The Korea Central News Agency (KCNA) said Wednesday's test launch was aimed at "enhancing the combat effectiveness and power" of cruise missiles deployed to the Korean People's Army.
"The country must continue to expand the operational area of the nuclear strategic armed forces to resolutely prevent any critical military crisis and war crisis, and the test launch is a warning to the enemy," Kim Jong Un said.
KCNA said on Monday that Kim had led nuclear strategic drills aimed at South Korea for the past two weeks in protest at recent joint naval exercises by South Korean-US forces.
The two missiles tested Wednesday flew for 10,234 seconds and clearly hit their target 2,000 kilometres (1,240 miles) away, KCNA reported.
A US State Department spokesman declined to comment on the launches.
U.S. President Joe Biden's administration rolled out a long-delayed national security strategy on Wednesday with only a lone reference to North Korea, underscoring limited U.S. options to contain its nuclear and missile programs.

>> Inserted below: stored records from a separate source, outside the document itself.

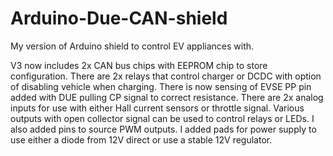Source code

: # Arduino-Due-CAN-shield
My version of Arduino shield to control EV appliances with. 

V3 now includes 2x CAN bus chips with EEPROM chip to store configuration. There are 2x relays that control charger or DCDC with option of disabling vehicle when charging. 
There is now sensing of EVSE PP pin added with DUE pulling CP signal to correct resistance.
There are 2x analog inputs for use with either Hall current sensors or throttle signal. 
Various outputs with open collector signal can be used to control relays or LEDs.
I also added pins to source PWM outputs.
I added pads for power supply to use either a diode from 12V direct or use a stable 12V regulator.
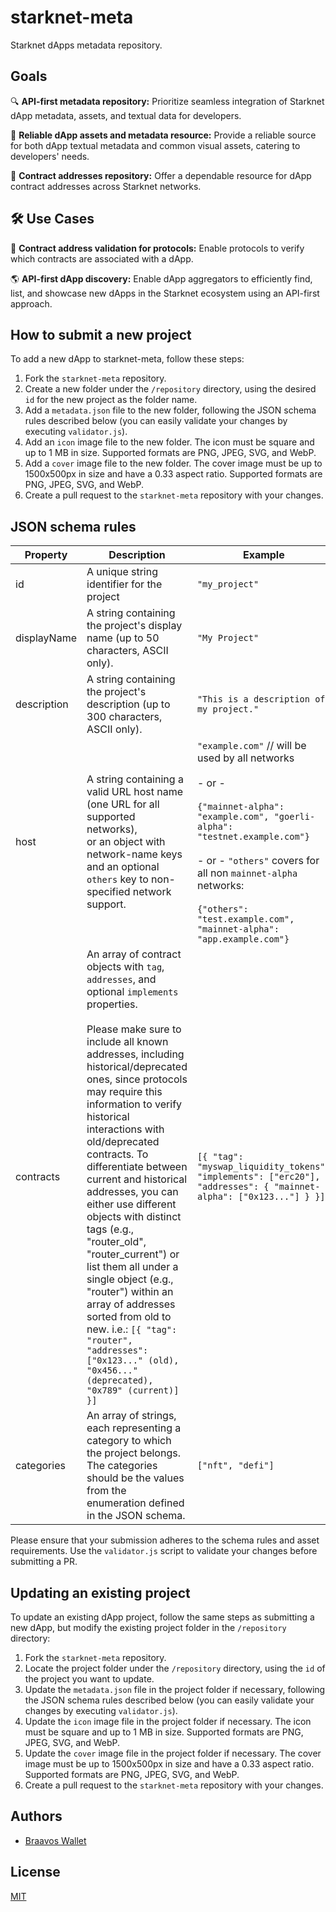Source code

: # starknet-meta
Starknet dApps metadata repository.

## Goals
🔍 **API-first metadata repository:** Prioritize seamless integration of Starknet dApp metadata, assets, and textual data for developers.

🌟 **Reliable dApp assets and metadata resource:** Provide a reliable source for both dApp textual metadata and common visual assets, catering to developers' needs.

🌉 **Contract addresses repository:** Offer a dependable resource for dApp contract addresses across Starknet networks.

## 🛠️ Use Cases
📝 **Contract address validation for protocols:** Enable protocols to verify which contracts are associated with a dApp.

🌎 **API-first dApp discovery:** Enable dApp aggregators to efficiently find, list, and showcase new dApps in the Starknet ecosystem using an API-first approach.

## How to submit a new project
To add a new dApp to starknet-meta, follow these steps:

1. Fork the `starknet-meta` repository.
2. Create a new folder under the `/repository` directory, using the desired `id` for the new project as the folder name.
3. Add a `metadata.json` file to the new folder, following the JSON schema rules described below (you can easily validate your changes by executing `validator.js`).
4. Add an `icon` image file to the new folder. The icon must be square and up to 1 MB in size. Supported formats are PNG, JPEG, SVG, and WebP.
5. Add a `cover` image file to the new folder. The cover image must be up to 1500x500px in size and have a 0.33 aspect ratio. Supported formats are PNG, JPEG, SVG, and WebP.
6. Create a pull request to the `starknet-meta` repository with your changes.

## JSON schema rules
| Property    | Description                                                                                                                                                                                                                                                                                                                                                                                                                                                                                                                                                                                                                                                                                  | Example                                                                                                                                                                                                                                                                                                  |
|-------------|----------------------------------------------------------------------------------------------------------------------------------------------------------------------------------------------------------------------------------------------------------------------------------------------------------------------------------------------------------------------------------------------------------------------------------------------------------------------------------------------------------------------------------------------------------------------------------------------------------------------------------------------------------------------------------------------|----------------------------------------------------------------------------------------------------------------------------------------------------------------------------------------------------------------------------------------------------------------------------------------------------------|
| id          | A unique string identifier for the project                                                                                                                                                                                                                                                                                                                                                                                                                                                                                                                                                                                                                                                   | `"my_project"`                                                                                                                                                                                                                                                                                           |
| displayName | A string containing the project's display name (up to 50 characters, ASCII only).                                                                                                                                                                                                                                                                                                                                                                                                                                                                                                                                                                                                            | `"My Project"`                                                                                                                                                                                                                                                                                           |
| description | A string containing the project's description (up to 300 characters, ASCII only).                                                                                                                                                                                                                                                                                                                                                                                                                                                                                                                                                                                                            | `"This is a description of my project."`                                                                                                                                                                                                                                                                 |
| host        | A string containing a valid URL host name (one URL for all supported networks),<br/>or an object with network-name keys and an optional `others` key to non-specified network support.                                                                                                                                                                                                                                                                                                                                                                                                                                                                                                       | `"example.com"` // will be used by all networks<br/><br/>- or -<br/><br/>`{"mainnet-alpha": "example.com", "goerli-alpha": "testnet.example.com"}`<br/><br/>- or - `"others"` covers for all non `mainnet-alpha` networks:<br/><br/>`{"others": "test.example.com", "mainnet-alpha": "app.example.com"}` |
| contracts   | An array of contract objects with `tag`, `addresses`, and optional `implements` properties.<br/><br/> Please make sure to include all known addresses, including historical/deprecated ones, since protocols may require this information to verify historical interactions with old/deprecated contracts. To differentiate between current and historical addresses, you can either use different objects with distinct tags (e.g., "router_old", "router_current") or list them all under a single object (e.g., "router") within an array of addresses sorted from old to new. i.e.: `[{ "tag": "router", "addresses": ["0x123..." (old), "0x456..." (deprecated), "0x789" (current)] }]` | `[{ "tag": "myswap_liquidity_tokens", "implements": ["erc20"], "addresses": { "mainnet-alpha": ["0x123..."] } }]`                                                                                                                                                                                        |
| categories  | An array of strings, each representing a category to which the project belongs. The categories should be the values from the enumeration defined in the JSON schema.                                                                                                                                                                                                                                                                                                                                                                                                                                                                                                                         | `["nft", "defi"]`                                                                                                                                                                                                                                                                                        |

Please ensure that your submission adheres to the schema rules and asset requirements.
Use the `validator.js` script to validate your changes before submitting a PR.

## Updating an existing project
To update an existing dApp project, follow the same steps as submitting a new dApp, but modify the existing project folder in the `/repository` directory:

1. Fork the `starknet-meta` repository.
2. Locate the project folder under the `/repository` directory, using the `id` of the project you want to update.
3. Update the `metadata.json` file in the project folder if necessary, following the JSON schema rules described below (you can easily validate your changes by executing `validator.js`).
4. Update the `icon` image file in the project folder if necessary. The icon must be square and up to 1 MB in size. Supported formats are PNG, JPEG, SVG, and WebP.
5. Update the `cover` image file in the project folder if necessary. The cover image must be up to 1500x500px in size and have a 0.33 aspect ratio. Supported formats are PNG, JPEG, SVG, and WebP.
6. Create a pull request to the `starknet-meta` repository with your changes.

## Authors

- [Braavos Wallet](https://github.com/myBraavos)

## License

[MIT](https://choosealicense.com/licenses/mit/)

Daniel Russell, the top U.S. diplomat for East Asia under former President Barack Obama, said this was striking, "not only because it passes so quickly past a persistent and existential threat, but also because it frames the strategy as 'seeking sustained diplomacy toward denuclearization,'
when North Korea has so convincingly demonstrated its utter rejection of negotiations."
The North's pursuit of new types of nuclear weapons has renewed calls by some in South Korea to redeploy American tactical nuclear weapons, which were withdrawn in 1991, or for Seoul to leave the Non-Proliferation Treaty and develop its own arsenal.
After backing the idea of asking the United States to redeploy nuclear weapons during the election campaign last year, South Korean President Yoon Suk-yeol has since said that option has been ruled out.